Maintenance optimization and spare parts management in data-integrated environments
Ipek Dursun defended her PhD thesis at the department of Industrial Engineering and Innovation Sciences on April 13th
Capital goods are systems that are used for providing services and products. Think of trains, milking machines at farms, and medical devices at hospitals. Many operations cannot function when the required capital goods decrease. Therefore, a capital good that is not working has often a high cost or leads to inconvenience for businesses and society. For her PhD thesis, Ipek Dursun wanted to create knowledge on decision-making in data-integrated environments for maintenance optimization and spare parts management in capital goods systems.
Capital goods have many components that require maintenance. Usually, a maintenance service provider is responsible for the maintenance activities of complex capital goods for which a high level of skill and knowledge is needed.

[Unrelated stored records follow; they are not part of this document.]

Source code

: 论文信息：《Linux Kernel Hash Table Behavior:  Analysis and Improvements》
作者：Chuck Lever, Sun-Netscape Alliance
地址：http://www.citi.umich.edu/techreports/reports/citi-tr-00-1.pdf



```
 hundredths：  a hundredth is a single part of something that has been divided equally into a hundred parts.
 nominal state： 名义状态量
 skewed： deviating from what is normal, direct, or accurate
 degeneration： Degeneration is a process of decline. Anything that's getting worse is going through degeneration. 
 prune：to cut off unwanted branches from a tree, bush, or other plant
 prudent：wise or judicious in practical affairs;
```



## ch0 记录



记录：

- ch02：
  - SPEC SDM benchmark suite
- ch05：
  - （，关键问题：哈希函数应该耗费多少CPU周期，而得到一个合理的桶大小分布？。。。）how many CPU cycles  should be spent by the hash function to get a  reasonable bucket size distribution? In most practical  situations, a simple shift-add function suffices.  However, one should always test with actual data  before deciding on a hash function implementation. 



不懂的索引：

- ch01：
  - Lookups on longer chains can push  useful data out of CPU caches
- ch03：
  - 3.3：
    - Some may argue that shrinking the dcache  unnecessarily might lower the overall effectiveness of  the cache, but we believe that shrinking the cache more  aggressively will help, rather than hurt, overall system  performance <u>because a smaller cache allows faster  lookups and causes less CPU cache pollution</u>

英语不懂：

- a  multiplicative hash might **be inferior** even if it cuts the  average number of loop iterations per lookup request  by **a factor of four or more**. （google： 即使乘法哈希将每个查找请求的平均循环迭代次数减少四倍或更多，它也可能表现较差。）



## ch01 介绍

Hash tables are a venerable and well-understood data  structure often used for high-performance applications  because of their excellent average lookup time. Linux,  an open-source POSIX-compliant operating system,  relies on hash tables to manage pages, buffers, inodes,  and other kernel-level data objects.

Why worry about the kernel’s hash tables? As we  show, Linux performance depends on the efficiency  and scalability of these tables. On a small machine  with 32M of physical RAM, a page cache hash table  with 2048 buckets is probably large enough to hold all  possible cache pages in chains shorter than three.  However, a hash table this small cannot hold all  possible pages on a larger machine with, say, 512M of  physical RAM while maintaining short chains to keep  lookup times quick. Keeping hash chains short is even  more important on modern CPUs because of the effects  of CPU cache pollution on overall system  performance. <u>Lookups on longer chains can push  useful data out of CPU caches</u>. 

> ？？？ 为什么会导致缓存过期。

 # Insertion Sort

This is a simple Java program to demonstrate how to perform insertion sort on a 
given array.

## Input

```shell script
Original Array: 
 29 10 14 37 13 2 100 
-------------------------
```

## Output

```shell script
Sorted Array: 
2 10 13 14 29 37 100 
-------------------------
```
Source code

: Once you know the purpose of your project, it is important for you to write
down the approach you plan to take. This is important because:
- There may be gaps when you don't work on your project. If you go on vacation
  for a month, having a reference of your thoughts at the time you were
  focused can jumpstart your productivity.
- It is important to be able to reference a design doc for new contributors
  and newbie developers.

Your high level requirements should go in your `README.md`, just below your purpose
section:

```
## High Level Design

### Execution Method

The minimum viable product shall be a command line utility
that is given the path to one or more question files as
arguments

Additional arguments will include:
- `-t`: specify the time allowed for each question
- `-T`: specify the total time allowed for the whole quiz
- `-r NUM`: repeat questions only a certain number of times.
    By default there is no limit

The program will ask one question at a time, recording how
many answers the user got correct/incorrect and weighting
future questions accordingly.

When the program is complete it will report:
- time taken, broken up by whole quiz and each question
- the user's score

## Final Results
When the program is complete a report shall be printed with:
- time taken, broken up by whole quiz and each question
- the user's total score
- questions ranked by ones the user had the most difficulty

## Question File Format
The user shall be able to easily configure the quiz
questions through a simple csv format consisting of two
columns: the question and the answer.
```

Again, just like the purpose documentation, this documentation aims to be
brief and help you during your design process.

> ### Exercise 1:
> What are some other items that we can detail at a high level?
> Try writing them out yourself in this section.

These responsibilities involve planning maintenance activities and providing spare parts. The high cost of downtime for capital goods infrastructure requires preventive maintenance before a failure or immediate repair after a failure.
Most of the time, the service provider must make decisions regarding maintenance activities and spare parts shipments to the customer in real-time. Real-time decision-making requires real-time coordination between different parties and data flows.
Some of these parties are multiple customers at different locations, service engineers, and spare part warehouses. It is important to estimate when a critical component will fail, which parts caused the system failure in the first place, and which spare parts might be needed. Historical maintenance data and data received from the system can provide better estimates for these decision variables.
Data-integrated environments
Thanks to Industry 4.0 and internet of things technologies, it is now easier to collect, store, and share data among different parties (i.e., customers, maintenance service providers, and service engineers). Complex capital goods often function in data-integrated environments where data regarding the health status of components, historical data on maintenance activities, and possible causes of failures can be easily collected.
There are opportunities (cost benefits) for maintenance service providers to integrate these technologies into their decision-making. For her PhD thesis, Ipek Dursun sought to create
knowledge on decision-making in data-integrated environments for maintenance optimization and spare parts management. Her research provides insights to practitioners on the (cost) benefits of adopting these new technologies.
With efficient maintenance operations, businesses prevent unnecessary costs of downtime, maintenance costs, shipment cost of spare parts, and inventory holding costs. Additionally, better-planned maintenance activities have a positive impact on the environment in terms of reducing the waste of useful lifecycle of parts, and reducing CO2 emissions caused by the shipment of unnecessary spare parts and unnecessary engineer visits.
Main Findings
The first part of Dursun’s research looks at maintenance optimization policies under the so-called failure model uncertainty, and the second part of her research is on spare parts management by using advance demand information from the point of view of a service provider of capital goods.
The research shows the potential benefits of integrating Bayesian learning and the pooling of data from multiple systems into optimal decision-making for maintenance. The research also shows the potential benefits of using advance demand information for the required spare parts.
The knowledge derived from Dursun’s research can be used in practical business problems concerning maintenance optimization and spare parts management in data-integrated environments. The models developed as part of her work aim to provide a basis for the decision-support tools that are utilized by maintenance service providers.
Title of PhD-thesis: Maintenance optimization and spare parts management in data-integrated environments. Supervisors: Geert-Jan van Houtum and Alp Akcay. Other main parties involved: Daytime.